*** Opening of Records for the exercise ***

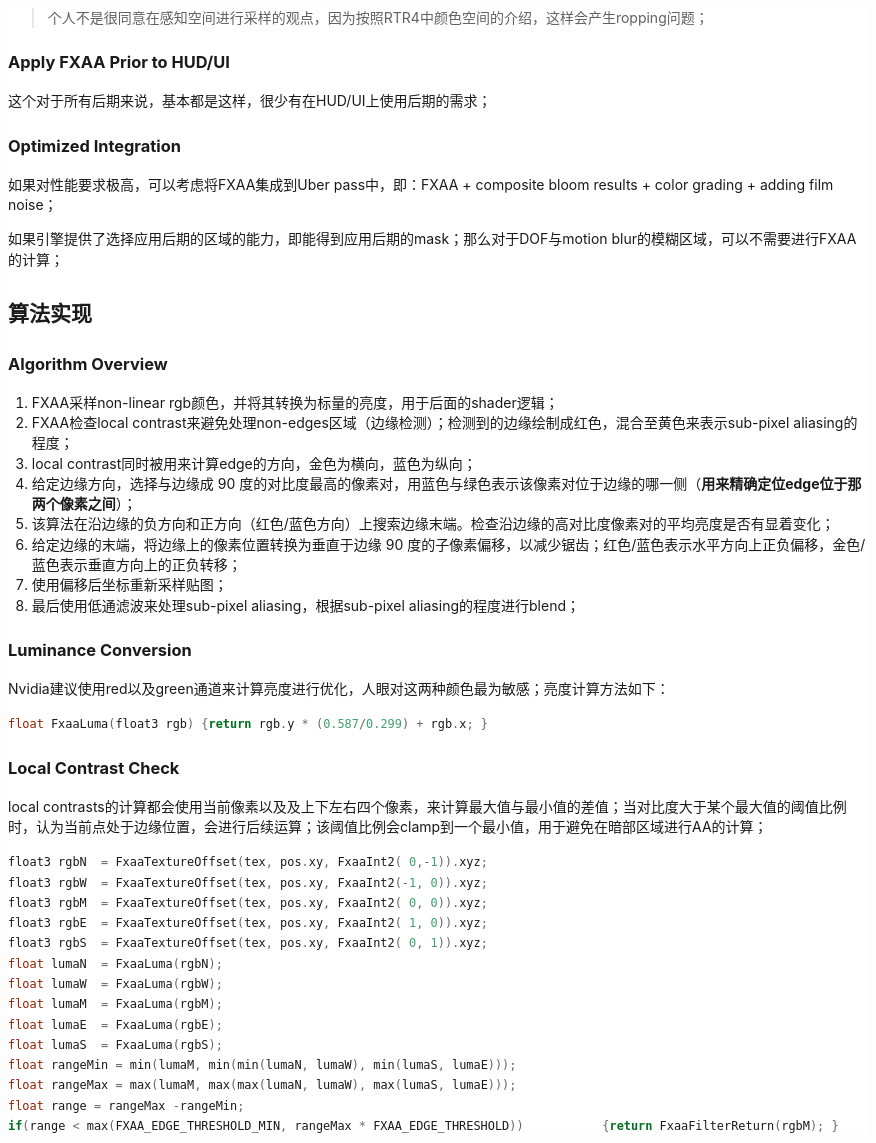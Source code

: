 > 个人不是很同意在感知空间进行采样的观点，因为按照RTR4中颜色空间的介绍，这样会产生ropping问题；

### Apply FXAA Prior to HUD/UI

这个对于所有后期来说，基本都是这样，很少有在HUD/UI上使用后期的需求；

### Optimized Integration

如果对性能要求极高，可以考虑将FXAA集成到Uber pass中，即：FXAA + composite bloom results + color grading + adding film noise；

如果引擎提供了选择应用后期的区域的能力，即能得到应用后期的mask；那么对于DOF与motion blur的模糊区域，可以不需要进行FXAA的计算；

## 算法实现

### Algorithm Overview

1. FXAA采样non-linear rgb颜色，并将其转换为标量的亮度，用于后面的shader逻辑；
2. FXAA检查local contrast来避免处理non-edges区域（边缘检测）；检测到的边缘绘制成红色，混合至黄色来表示sub-pixel aliasing的程度；
3. local contrast同时被用来计算edge的方向，金色为横向，蓝色为纵向；
4. 给定边缘方向，选择与边缘成 90 度的对比度最高的像素对，用蓝色与绿色表示该像素对位于边缘的哪一侧（**用来精确定位edge位于那两个像素之间**）；
5. 该算法在沿边缘的负方向和正方向（红色/蓝色方向）上搜索边缘末端。检查沿边缘的高对比度像素对的平均亮度是否有显着变化；
6. 给定边缘的末端，将边缘上的像素位置转换为垂直于边缘 90 度的子像素偏移，以减少锯齿；红色/蓝色表示水平方向上正负偏移，金色/蓝色表示垂直方向上的正负转移；
7. 使用偏移后坐标重新采样贴图；
8. 最后使用低通滤波来处理sub-pixel aliasing，根据sub-pixel aliasing的程度进行blend；

### Luminance Conversion

Nvidia建议使用red以及green通道来计算亮度进行优化，人眼对这两种颜色最为敏感；亮度计算方法如下：

```c++
float FxaaLuma(float3 rgb) {return rgb.y * (0.587/0.299) + rgb.x; }
```

### Local Contrast Check

local contrasts的计算都会使用当前像素以及及上下左右四个像素，来计算最大值与最小值的差值；当对比度大于某个最大值的阈值比例时，认为当前点处于边缘位置，会进行后续运算；该阈值比例会clamp到一个最小值，用于避免在暗部区域进行AA的计算；

```c++
float3 rgbN  = FxaaTextureOffset(tex, pos.xy, FxaaInt2( 0,-1)).xyz;
float3 rgbW  = FxaaTextureOffset(tex, pos.xy, FxaaInt2(-1, 0)).xyz;
float3 rgbM  = FxaaTextureOffset(tex, pos.xy, FxaaInt2( 0, 0)).xyz;
float3 rgbE  = FxaaTextureOffset(tex, pos.xy, FxaaInt2( 1, 0)).xyz;
float3 rgbS  = FxaaTextureOffset(tex, pos.xy, FxaaInt2( 0, 1)).xyz;
float lumaN  = FxaaLuma(rgbN);
float lumaW  = FxaaLuma(rgbW);
float lumaM  = FxaaLuma(rgbM);
float lumaE  = FxaaLuma(rgbE);
float lumaS  = FxaaLuma(rgbS);
float rangeMin = min(lumaM, min(min(lumaN, lumaW), min(lumaS, lumaE)));
float rangeMax = max(lumaM, max(max(lumaN, lumaW), max(lumaS, lumaE)));
float range = rangeMax -rangeMin;
if(range < max(FXAA_EDGE_THRESHOLD_MIN, rangeMax * FXAA_EDGE_THRESHOLD))           {return FxaaFilterReturn(rgbM); }
```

*** Close of Records for the exercise ***

What needs to be done: Please retype every record exactly, leaving the pictures out.

Written solution:
Source code

: > 个人不是很同意在感知空间进行采样的观点，因为按照RTR4中颜色空间的介绍，这样会产生ropping问题；

### Apply FXAA Prior to HUD/UI

这个对于所有后期来说，基本都是这样，很少有在HUD/UI上使用后期的需求；

### Optimized Integration

如果对性能要求极高，可以考虑将FXAA集成到Uber pass中，即：FXAA + composite bloom results + color grading + adding film noise；

如果引擎提供了选择应用后期的区域的能力，即能得到应用后期的mask；那么对于DOF与motion blur的模糊区域，可以不需要进行FXAA的计算；

## 算法实现

### Algorithm Overview

1. FXAA采样non-linear rgb颜色，并将其转换为标量的亮度，用于后面的shader逻辑；
2. FXAA检查local contrast来避免处理non-edges区域（边缘检测）；检测到的边缘绘制成红色，混合至黄色来表示sub-pixel aliasing的程度；
3. local contrast同时被用来计算edge的方向，金色为横向，蓝色为纵向；
4. 给定边缘方向，选择与边缘成 90 度的对比度最高的像素对，用蓝色与绿色表示该像素对位于边缘的哪一侧（**用来精确定位edge位于那两个像素之间**）；
5. 该算法在沿边缘的负方向和正方向（红色/蓝色方向）上搜索边缘末端。检查沿边缘的高对比度像素对的平均亮度是否有显着变化；
6. 给定边缘的末端，将边缘上的像素位置转换为垂直于边缘 90 度的子像素偏移，以减少锯齿；红色/蓝色表示水平方向上正负偏移，金色/蓝色表示垂直方向上的正负转移；
7. 使用偏移后坐标重新采样贴图；
8. 最后使用低通滤波来处理sub-pixel aliasing，根据sub-pixel aliasing的程度进行blend；

### Luminance Conversion

Nvidia建议使用red以及green通道来计算亮度进行优化，人眼对这两种颜色最为敏感；亮度计算方法如下：

```c++
float FxaaLuma(float3 rgb) {return rgb.y * (0.587/0.299) + rgb.x; }
```

### Local Contrast Check

local contrasts的计算都会使用当前像素以及及上下左右四个像素，来计算最大值与最小值的差值；当对比度大于某个最大值的阈值比例时，认为当前点处于边缘位置，会进行后续运算；该阈值比例会clamp到一个最小值，用于避免在暗部区域进行AA的计算；

```c++
float3 rgbN  = FxaaTextureOffset(tex, pos.xy, FxaaInt2( 0,-1)).xyz;
float3 rgbW  = FxaaTextureOffset(tex, pos.xy, FxaaInt2(-1, 0)).xyz;
float3 rgbM  = FxaaTextureOffset(tex, pos.xy, FxaaInt2( 0, 0)).xyz;
float3 rgbE  = FxaaTextureOffset(tex, pos.xy, FxaaInt2( 1, 0)).xyz;
float3 rgbS  = FxaaTextureOffset(tex, pos.xy, FxaaInt2( 0, 1)).xyz;
float lumaN  = FxaaLuma(rgbN);
float lumaW  = FxaaLuma(rgbW);
float lumaM  = FxaaLuma(rgbM);
float lumaE  = FxaaLuma(rgbE);
float lumaS  = FxaaLuma(rgbS);
float rangeMin = min(lumaM, min(min(lumaN, lumaW), min(lumaS, lumaE)));
float rangeMax = max(lumaM, max(max(lumaN, lumaW), max(lumaS, lumaE)));
float range = rangeMax -rangeMin;
if(range < max(FXAA_EDGE_THRESHOLD_MIN, rangeMax * FXAA_EDGE_THRESHOLD))           {return FxaaFilterReturn(rgbM); }
```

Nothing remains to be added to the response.